En 1917, apparaissent les cargos en bois standardisés US conçus en urgence. Suffisamment peu fiables pour qu’on les qualifie à l'époque de "première flotte sous-marine devant les U-boat", ils migrent vers les turbine Parson et Curtis, moins chères et plus faciles à produire en nombre pour remplacer les pertes. Vers 1920 - 1925, les évolutions de la turbine font monter les coûts et on arrive à un pic d’environ 5%-10% en défaveur de la turbine, les courbes se recroisant rapidement avec l’évolution de l’appareil industriel. Dans la fin des années 20, début 30, les navires à passagers et pétroliers lourds faisaient rarement d'études de prix, étant quasiment tous d'office en turbine, mais les rares l'ayant fait avaient des résultats similaires.

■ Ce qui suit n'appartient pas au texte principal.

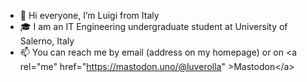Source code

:- 👋 Hi everyone, I’m Luigi from Italy
- 🎓 I am an IT Engineering undergraduate student at University of Salerno, Italy
- 📫 You can reach me by email (address on my homepage) or on &lt;a rel="me" href="https://mastodon.uno/@luverolla" &gt;Mastodon&lt;/a&gt;
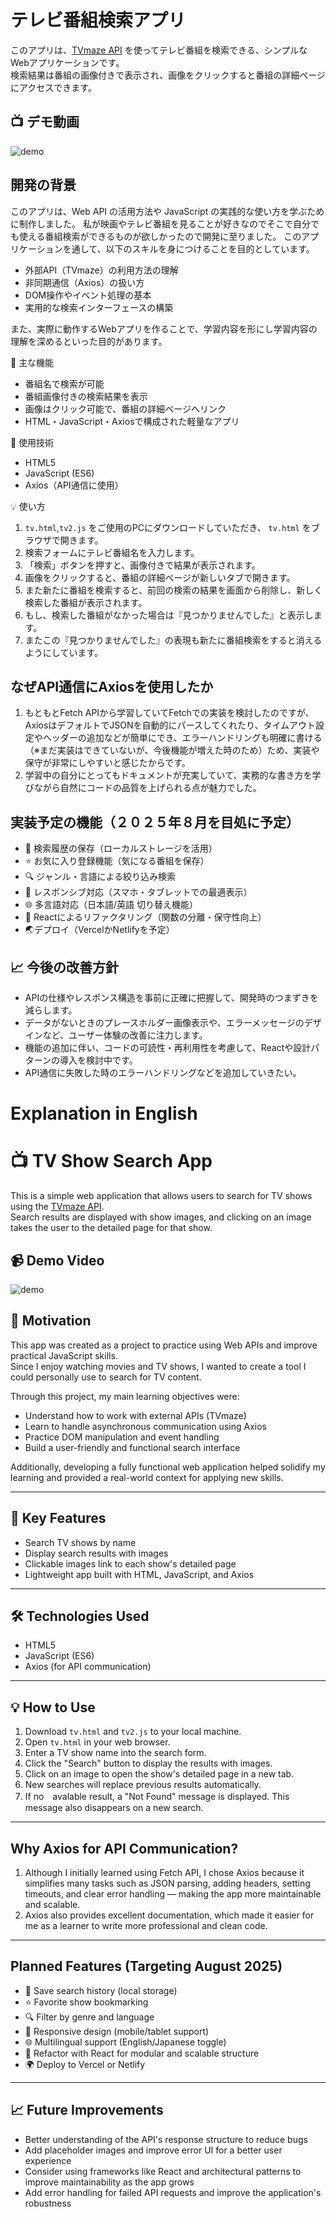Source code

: # テレビ番組検索アプリ

このアプリは、[TVmaze API](https://www.tvmaze.com/api) を使ってテレビ番組を検索できる、シンプルなWebアプリケーションです。  
検索結果は番組の画像付きで表示され、画像をクリックすると番組の詳細ページにアクセスできます。

## 📺 デモ動画
![demo](https://github.com/user-attachments/assets/2bf62496-10d9-41be-b49a-a13d7443c41a)

## 開発の背景

このアプリは、Web API の活用方法や JavaScript の実践的な使い方を学ぶために制作しました。
私が映画やテレビ番組を見ることが好きなのでそこで自分でも使える番組検索ができるものが欲しかったので開発に至りました。
このアプリケーションを通して、以下のスキルを身につけることを目的としています。

- 外部API（TVmaze）の利用方法の理解
- 非同期通信（Axios）の扱い方
- DOM操作やイベント処理の基本
- 実用的な検索インターフェースの構築

また、実際に動作するWebアプリを作ることで、学習内容を形にし学習内容の理解を深めるといった目的があります。




 🚀 主な機能

- 番組名で検索が可能
- 番組画像付きの検索結果を表示
- 画像はクリック可能で、番組の詳細ページへリンク
- HTML・JavaScript・Axiosで構成された軽量なアプリ

🔧 使用技術

- HTML5
- JavaScript (ES6)
- Axios（API通信に使用）


💡 使い方

1. `tv.html`,`tv2.js` をご使用のPCにダウンロードしていただき、 `tv.html` をブラウザで開きます。
2. 検索フォームにテレビ番組名を入力します。
3. 「検索」ボタンを押すと、画像付きで結果が表示されます。
4. 画像をクリックすると、番組の詳細ページが新しいタブで開きます。
5. また新たに番組を検索すると、前回の検索の結果を画面から削除し、新しく検索した番組が表示されます。
6. もし、検索した番組がなかった場合は『見つかりませんでした』と表示します。
7. またこの『見つかりませんでした』の表現も新たに番組検索をすると消えるようにしています。
　

## なぜAPI通信にAxiosを使用したか
1. もともとFetch APIから学習していてFetchでの実装を検討したのですが、AxiosはデフォルトでJSONを自動的にパースしてくれたり、タイムアウト設定やヘッダーの追加などが簡単にでき、エラーハンドリングも明確に書ける（※まだ実装はできていないが、今後機能が増えた時のため）ため、実装や保守が非常にしやすいと感じたからです。
2. 学習中の自分にとってもドキュメントが充実していて、実務的な書き方を学びながら自然にコードの品質を上げられる点が魅力でした。

##  実装予定の機能（２０２５年８月を目処に予定）

- 🔁 検索履歴の保存（ローカルストレージを活用）
- ⭐ お気に入り登録機能（気になる番組を保存）
- 🔍 ジャンル・言語による絞り込み検索
- 📱 レスポンシブ対応（スマホ・タブレットでの最適表示）
- 🌐 多言語対応（日本語/英語 切り替え機能）
- 🧩 Reactによるリファクタリング（関数の分離・保守性向上）
- 🌏デプロイ（VercelかNetlifyを予定）

## 📈 今後の改善方針


- APIの仕様やレスポンス構造を事前に正確に把握して、開発時のつまずきを減らします。
- データがないときのプレースホルダー画像表示や、エラーメッセージのデザインなど、ユーザー体験の改善に注力します。
- 機能の追加に伴い、コードの可読性・再利用性を考慮して、Reactや設計パターンの導入を検討中です。
- API通信に失敗した時のエラーハンドリングなどを追加していきたい。







# Explanation in English 
# 📺 TV Show Search App

This is a simple web application that allows users to search for TV shows using the [TVmaze API](https://www.tvmaze.com/api).  
Search results are displayed with show images, and clicking on an image takes the user to the detailed page for that show.

## 📹 Demo Video  
![demo](https://github.com/user-attachments/assets/2bf62496-10d9-41be-b49a-a13d7443c41a)

## 🎯 Motivation

This app was created as a project to practice using Web APIs and improve practical JavaScript skills.  
Since I enjoy watching movies and TV shows, I wanted to create a tool I could personally use to search for TV content.

Through this project, my main learning objectives were:

- Understand how to work with external APIs (TVmaze)
- Learn to handle asynchronous communication using Axios
- Practice DOM manipulation and event handling
- Build a user-friendly and functional search interface

Additionally, developing a fully functional web application helped solidify my learning and provided a real-world context for applying new skills.

---

## 🚀 Key Features

- Search TV shows by name
- Display search results with images
- Clickable images link to each show's detailed page
- Lightweight app built with HTML, JavaScript, and Axios

---

## 🛠️ Technologies Used

- HTML5  
- JavaScript (ES6)  
- Axios (for API communication)

---

## 💡 How to Use

1. Download `tv.html` and `tv2.js` to your local machine.
2. Open `tv.html` in your web browser.
3. Enter a TV show name into the search form.
4. Click the "Search" button to display the results with images.
5. Click on an image to open the show's detailed page in a new tab.
6. New searches will replace previous results automatically.
7. If no　avalable result, a "Not Found" message is displayed. This message also disappears on a new search.

---

##  Why Axios for API Communication?

1. Although I initially learned using Fetch API, I chose Axios because it simplifies many tasks such as JSON parsing, adding headers, setting timeouts, and clear error handling — making the app more maintainable and scalable.
2. Axios also provides excellent documentation, which made it easier for me as a learner to write more professional and clean code.

---

##  Planned Features (Targeting August 2025)

- 🔁 Save search history (local storage)  
- ⭐ Favorite show bookmarking  
- 🔍 Filter by genre and language  
- 📱 Responsive design (mobile/tablet support)  
- 🌐 Multilingual support (English/Japanese toggle)  
- 🧩 Refactor with React for modular and scalable structure  
- 🌍 Deploy to Vercel or Netlify

---

## 📈 Future Improvements


- Better understanding of the API's response structure to reduce bugs  
- Add placeholder images and improve error UI for a better user experience  
- Consider using frameworks like React and architectural patterns to improve maintainability as the app grows
- Add error handling for failed API requests and improve the application's robustness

L’une des dernières conceptions de vapeur alternative sera sur la série des liberty ship ainsi que ses cousins et le coût n’a pas été pris en compte, les devis étant similaire à performances égales. Cependant, les turbines civiles et les lignes de production étaient réquisitionnées par la marine de guerre et il a fallu se rabattre sur la conception d’un nouveau moteur qui aurait été jugé obsolète 15 ans plus tôt. Pour la corvette Flower, même topo : même coût, mais capacités industrielles déjà réquisitionnées. Autre point très important : si le remplacement des alternatives par les turbines en grosse puissance et les diesels en faible se lance à grande échelle dans les années 20 dans la marine de commerce, tous les officiers de marine marchande connaissent les alternatives et ils étaient amenés à armer ces sabots sans qu'on ait le temps de les former.
Mais lorsque j’évoquais le faible coût de la vapeur, c’était avec l'idée de comparer la turbine au diesel. Là, il n’y a pas photo : en 1926 une motorisation complète à 2.500ch à l’arbre se négocie à 46.000£ en turbine contre 68.000£ en diesel et l’écart se creuse lorsqu’on multiplie les moteurs. En 1929 l’écart est entre 25% et 40%, mais cela peut quasiment doubler sur 4 moteurs. C’est pendant la guerre seulement que le coût va vraiment commencer à s’équilibrer avec la sophistication des turbines d’un côté et la prise d’expérience en production de diesels de l’autre.
Comme vous le faites remarquer, je n’ai effectivement pas évoqué les installations vapeur allemandes, mais j’y reviendrai plus tard, n'ayant pas le temps d'y répondre aujourd'hui malgré ma bien réponse tardive. Et moins concise que je ne l'espérais.